ABOUT THIS EXERCISE
Report each line of the entries that contains the word "empowerment", copied in full.
GIVEN RECORDS Start Marker
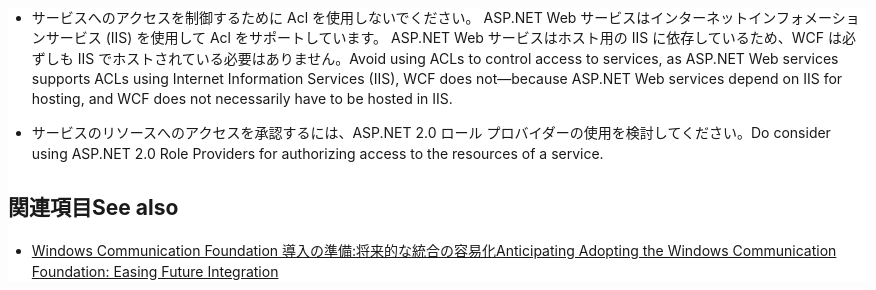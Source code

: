 - <span data-ttu-id="989d8-139">サービスへのアクセスを制御するために Acl を使用しないでください。 ASP.NET Web サービスはインターネットインフォメーションサービス (IIS) を使用して Acl をサポートしています。 ASP.NET Web サービスはホスト用の IIS に依存しているため、WCF は必ずしも IIS でホストされている必要はありません。</span><span class="sxs-lookup"><span data-stu-id="989d8-139">Avoid using ACLs to control access to services, as ASP.NET Web services supports ACLs using Internet Information Services (IIS), WCF does not—because ASP.NET Web services depend on IIS for hosting, and WCF does not necessarily have to be hosted in IIS.</span></span>  
  
- <span data-ttu-id="989d8-140">サービスのリソースへのアクセスを承認するには、ASP.NET 2.0 ロール プロバイダーの使用を検討してください。</span><span class="sxs-lookup"><span data-stu-id="989d8-140">Do consider using ASP.NET 2.0 Role Providers for authorizing access to the resources of a service.</span></span>  
  
## <a name="see-also"></a><span data-ttu-id="989d8-141">関連項目</span><span class="sxs-lookup"><span data-stu-id="989d8-141">See also</span></span>

- [<span data-ttu-id="989d8-142">Windows Communication Foundation 導入の準備:将来的な統合の容易化</span><span class="sxs-lookup"><span data-stu-id="989d8-142">Anticipating Adopting the Windows Communication Foundation: Easing Future Integration</span></span>](anticipating-adopting-the-wcf-easing-future-integration.md)
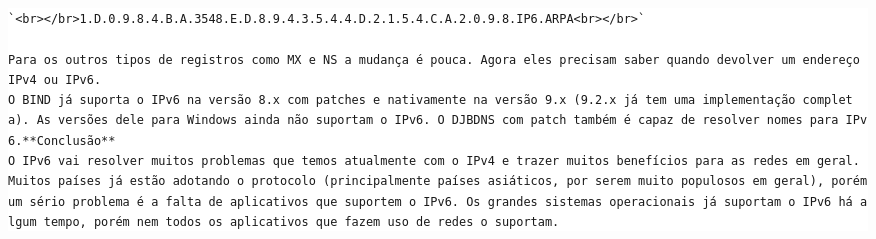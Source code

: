     `<br></br>1.D.0.9.8.4.B.A.3548.E.D.8.9.4.3.5.4.4.D.2.1.5.4.C.A.2.0.9.8.IP6.ARPA<br></br>`
    
    Para os outros tipos de registros como MX e NS a mudança é pouca. Agora eles precisam saber quando devolver um endereço IPv4 ou IPv6.  
    O BIND já suporta o IPv6 na versão 8.x com patches e nativamente na versão 9.x (9.2.x já tem uma implementação completa). As versões dele para Windows ainda não suportam o IPv6. O DJBDNS com patch também é capaz de resolver nomes para IPv6.**Conclusão**  
    O IPv6 vai resolver muitos problemas que temos atualmente com o IPv4 e trazer muitos benefícios para as redes em geral.  
    Muitos países já estão adotando o protocolo (principalmente países asiáticos, por serem muito populosos em geral), porém um sério problema é a falta de aplicativos que suportem o IPv6. Os grandes sistemas operacionais já suportam o IPv6 há algum tempo, porém nem todos os aplicativos que fazem uso de redes o suportam.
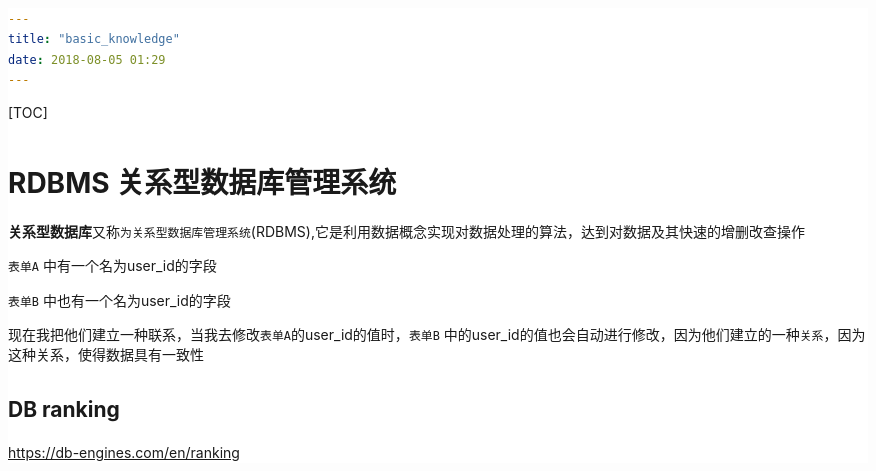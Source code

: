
 ```yaml
---
title: "basic_knowledge"
date: 2018-08-05 01:29
---
```


[TOC]



# RDBMS 关系型数据库管理系统

**关系型数据库**又称`为关系型数据库管理系统`(RDBMS),它是利用数据概念实现对数据处理的算法，达到对数据及其快速的增删改查操作



`表单A` 中有一个名为user_id的字段

`表单B` 中也有一个名为user_id的字段

现在我把他们建立一种联系，当我去修改`表单A`的user_id的值时，`表单B` 中的user_id的值也会自动进行修改，因为他们建立的一种`关系`，因为这种关系，使得数据具有一致性



## DB ranking

https://db-engines.com/en/ranking
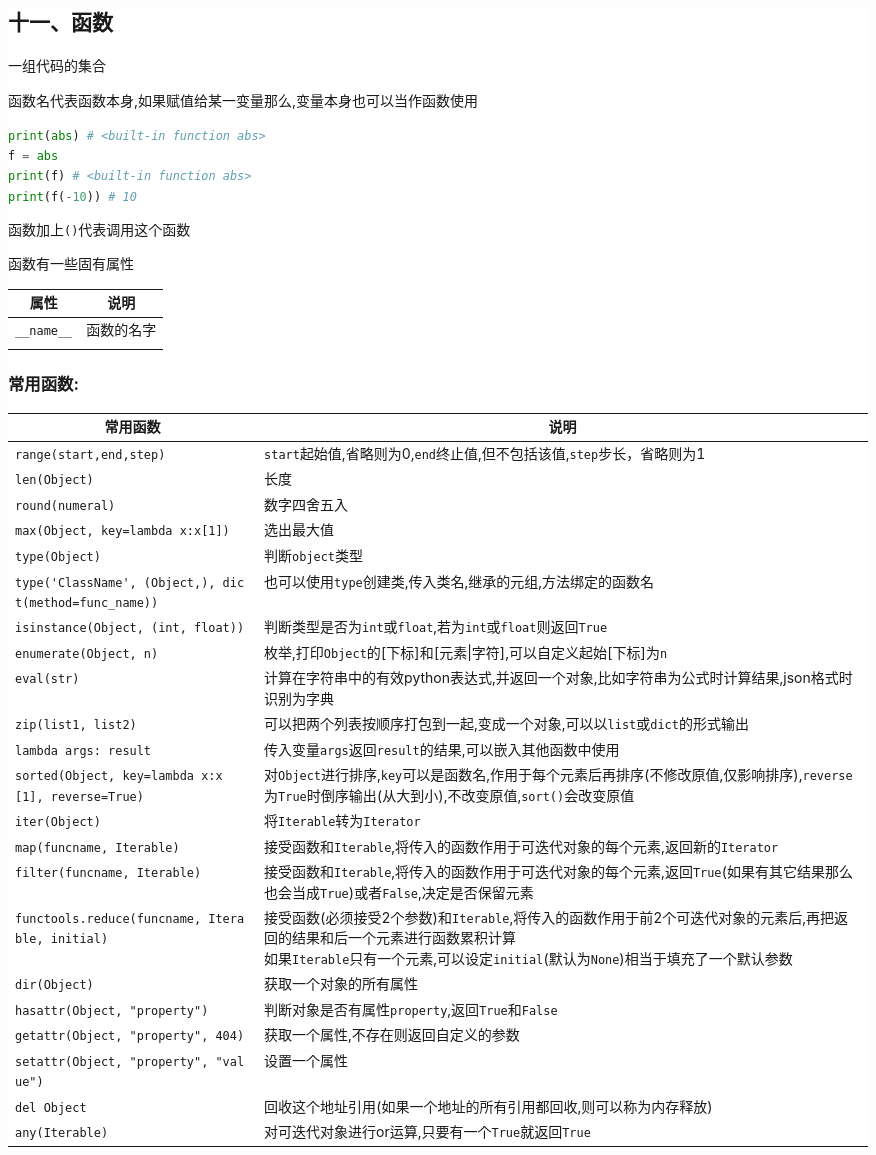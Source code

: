 ## 十一、函数

一组代码的集合

函数名代表函数本身,如果赋值给某一变量那么,变量本身也可以当作函数使用

```python
print(abs) # <built-in function abs>
f = abs
print(f) # <built-in function abs>
print(f(-10)) # 10
```

函数加上`()`代表调用这个函数

函数有一些固有属性

| 属性         | 说明    |
| ---------- | ----- |
| `__name__` | 函数的名字 |
|            |       |

### 常用函数:

| 常用函数                                               | 说明                                                         |
| ------------------------------------------------------ | ------------------------------------------------------------ |
| `range(start,end,step)`                                | `start`起始值,省略则为0,`end`终止值,但不包括该值,`step`步长，省略则为1 |
| `len(Object)`                                          | 长度                                                         |
| `round(numeral)`                                       | 数字四舍五入                                                 |
| `max(Object, key=lambda x:x[1])`                       | 选出最大值                                                   |
| `type(Object)`                                         | 判断`object`类型                                             |
| `type('ClassName', (Object,), dict(method=func_name))` | 也可以使用`type`创建类,传入类名,继承的元组,方法绑定的函数名  |
| `isinstance(Object, (int, float))`                     | 判断类型是否为`int`或`float`,若为`int`或`float`则返回`True`  |
| `enumerate(Object, n)`                                 | 枚举,打印`Object`的[下标]和[元素\|字符],可以自定义起始[下标]为`n` |
| `eval(str)`                                            | 计算在字符串中的有效python表达式,并返回一个对象,比如字符串为公式时计算结果,json格式时识别为字典 |
| `zip(list1, list2)`                                    | 可以把两个列表按顺序打包到一起,变成一个对象,可以以`list`或`dict`的形式输出 |
| `lambda args: result`                                  | 传入变量`args`返回`result`的结果,可以嵌入其他函数中使用      |
| `sorted(Object, key=lambda x:x[1], reverse=True)`      | 对`Object`进行排序,`key`可以是函数名,作用于每个元素后再排序(不修改原值,仅影响排序),`reverse`为`True`时倒序输出(从大到小),不改变原值,`sort()`会改变原值 |
| `iter(Object)`                                         | 将`Iterable`转为`Iterator`                                   |
| `map(funcname, Iterable)`                              | 接受函数和`Iterable`,将传入的函数作用于可迭代对象的每个元素,返回新的`Iterator` |
| `filter(funcname, Iterable)`                           | 接受函数和`Iterable`,将传入的函数作用于可迭代对象的每个元素,返回`True`(如果有其它结果那么也会当成`True`)或者`False`,决定是否保留元素 |
| `functools.reduce(funcname, Iterable, initial)`        | 接受函数(必须接受2个参数)和`Iterable`,将传入的函数作用于前2个可迭代对象的元素后,再把返回的结果和后一个元素进行函数累积计算<br/>如果`Iterable`只有一个元素,可以设定`initial`(默认为`None`)相当于填充了一个默认参数 |
| `dir(Object)`                                          | 获取一个对象的所有属性                                       |
| `hasattr(Object, "property")`                          | 判断对象是否有属性`property`,返回`True`和`False`             |
| `getattr(Object, "property", 404)`                     | 获取一个属性,不存在则返回自定义的参数                        |
| `setattr(Object, "property", "value")`                 | 设置一个属性                                                 |
| `del Object`                                           | 回收这个地址引用(如果一个地址的所有引用都回收,则可以称为内存释放) |
| `any(Iterable)`                                        | 对可迭代对象进行or运算,只要有一个`True`就返回`True`          |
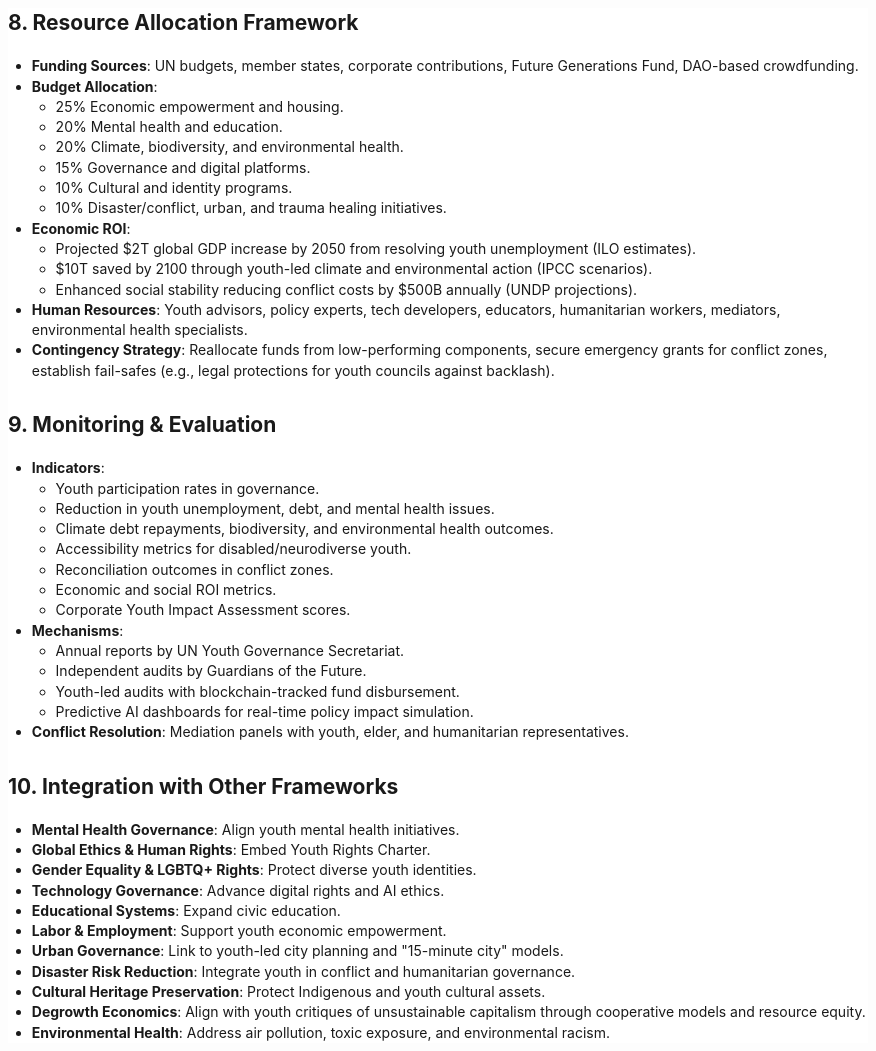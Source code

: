 ## 8. Resource Allocation Framework
- **Funding Sources**: UN budgets, member states, corporate contributions, Future Generations Fund, DAO-based crowdfunding.
- **Budget Allocation**:
  - 25% Economic empowerment and housing.
  - 20% Mental health and education.
  - 20% Climate, biodiversity, and environmental health.
  - 15% Governance and digital platforms.
  - 10% Cultural and identity programs.
  - 10% Disaster/conflict, urban, and trauma healing initiatives.
- **Economic ROI**:
  - Projected $2T global GDP increase by 2050 from resolving youth unemployment (ILO estimates).
  - $10T saved by 2100 through youth-led climate and environmental action (IPCC scenarios).
  - Enhanced social stability reducing conflict costs by $500B annually (UNDP projections).
- **Human Resources**: Youth advisors, policy experts, tech developers, educators, humanitarian workers, mediators, environmental health specialists.
- **Contingency Strategy**: Reallocate funds from low-performing components, secure emergency grants for conflict zones, establish fail-safes (e.g., legal protections for youth councils against backlash).

## 9. Monitoring & Evaluation
- **Indicators**:
  - Youth participation rates in governance.
  - Reduction in youth unemployment, debt, and mental health issues.
  - Climate debt repayments, biodiversity, and environmental health outcomes.
  - Accessibility metrics for disabled/neurodiverse youth.
  - Reconciliation outcomes in conflict zones.
  - Economic and social ROI metrics.
  - Corporate Youth Impact Assessment scores.
- **Mechanisms**:
  - Annual reports by UN Youth Governance Secretariat.
  - Independent audits by Guardians of the Future.
  - Youth-led audits with blockchain-tracked fund disbursement.
  - Predictive AI dashboards for real-time policy impact simulation.
- **Conflict Resolution**: Mediation panels with youth, elder, and humanitarian representatives.

## 10. Integration with Other Frameworks
- **Mental Health Governance**: Align youth mental health initiatives.
- **Global Ethics & Human Rights**: Embed Youth Rights Charter.
- **Gender Equality & LGBTQ+ Rights**: Protect diverse youth identities.
- **Technology Governance**: Advance digital rights and AI ethics.
- **Educational Systems**: Expand civic education.
- **Labor & Employment**: Support youth economic empowerment.
- **Urban Governance**: Link to youth-led city planning and "15-minute city" models.
- **Disaster Risk Reduction**: Integrate youth in conflict and humanitarian governance.
- **Cultural Heritage Preservation**: Protect Indigenous and youth cultural assets.
- **Degrowth Economics**: Align with youth critiques of unsustainable capitalism through cooperative models and resource equity.
- **Environmental Health**: Address air pollution, toxic exposure, and environmental racism.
GIVEN RECORDS End Marker
SOLUTION TO THIS PROBLEM
  - 25% Economic empowerment and housing.
- **Labor & Employment**: Support youth economic empowerment.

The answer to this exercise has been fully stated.